Data for the task:
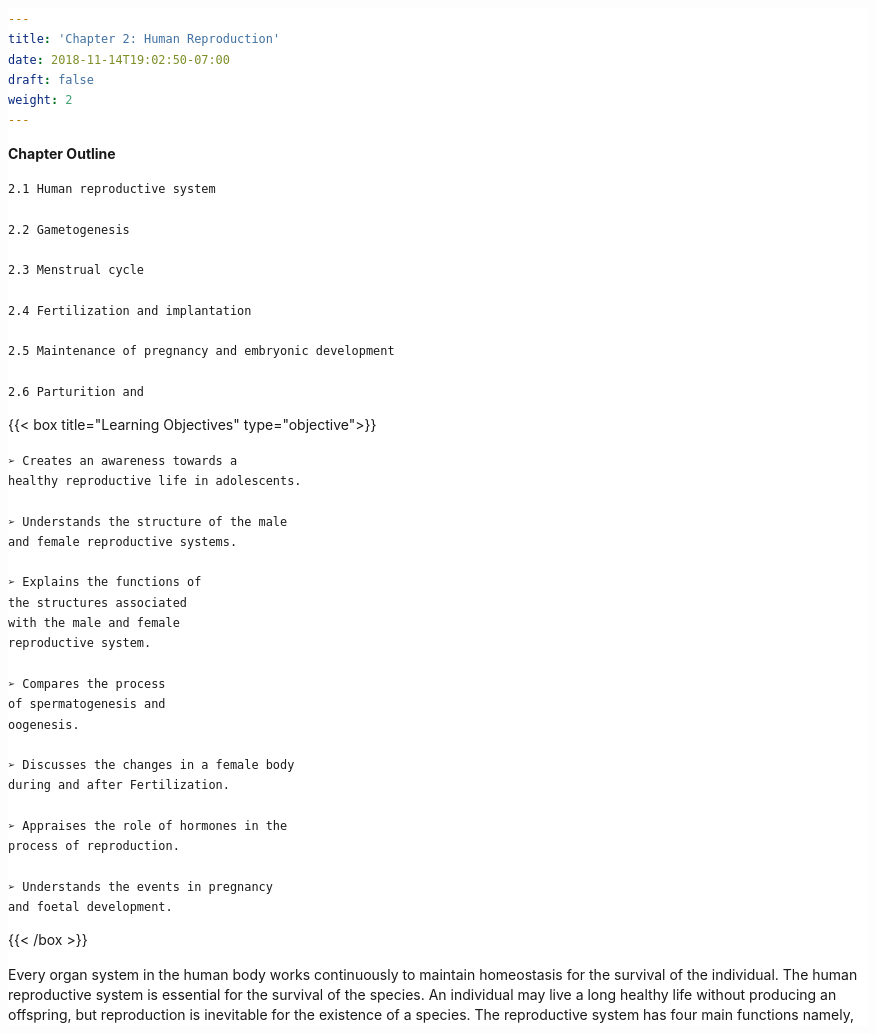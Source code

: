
 ```yaml
---
title: 'Chapter 2: Human Reproduction'
date: 2018-11-14T19:02:50-07:00
draft: false
weight: 2
---
```


**Chapter Outline**

    2.1 Human reproductive system

    2.2 Gametogenesis
    
    2.3 Menstrual cycle
    
    2.4 Fertilization and implantation
    
    2.5 Maintenance of pregnancy and embryonic development
    
    2.6 Parturition and

{{< box title="Learning Objectives" type="objective">}}

    ➢ Creates an awareness towards a
    healthy reproductive life in adolescents.
    
    ➢ Understands the structure of the male
    and female reproductive systems.
    
    ➢ Explains the functions of
    the structures associated
    with the male and female
    reproductive system.
    
    ➢ Compares the process
    of spermatogenesis and
    oogenesis.
    
    ➢ Discusses the changes in a female body
    during and after Fertilization.
    
    ➢ Appraises the role of hormones in the
    process of reproduction.
    
    ➢ Understands the events in pregnancy
    and foetal development.
{{< /box >}}


Every organ system in the human
body works continuously to maintain
homeostasis for the survival of the individual.
The human reproductive system is essential for
the survival of the species. An individual may
live a long healthy life without producing an
offspring, but reproduction is inevitable for the
existence of a species.
The reproductive system has four
main functions namely,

What is being asked:
Write the data out again word for word; leave the pictures behind.

Solution:
Source code

:
 ```yaml
---
title: 'Chapter 2: Human Reproduction'
date: 2018-11-14T19:02:50-07:00
draft: false
weight: 2
---
```


**Chapter Outline**

    2.1 Human reproductive system

    2.2 Gametogenesis
    
    2.3 Menstrual cycle
    
    2.4 Fertilization and implantation
    
    2.5 Maintenance of pregnancy and embryonic development
    
    2.6 Parturition and

{{< box title="Learning Objectives" type="objective">}}

    ➢ Creates an awareness towards a
    healthy reproductive life in adolescents.
    
    ➢ Understands the structure of the male
    and female reproductive systems.
    
    ➢ Explains the functions of
    the structures associated
    with the male and female
    reproductive system.
    
    ➢ Compares the process
    of spermatogenesis and
    oogenesis.
    
    ➢ Discusses the changes in a female body
    during and after Fertilization.
    
    ➢ Appraises the role of hormones in the
    process of reproduction.
    
    ➢ Understands the events in pregnancy
    and foetal development.
{{< /box >}}


Every organ system in the human
body works continuously to maintain
homeostasis for the survival of the individual.
The human reproductive system is essential for
the survival of the species. An individual may
live a long healthy life without producing an
offspring, but reproduction is inevitable for the
existence of a species.
The reproductive system has four
main functions namely,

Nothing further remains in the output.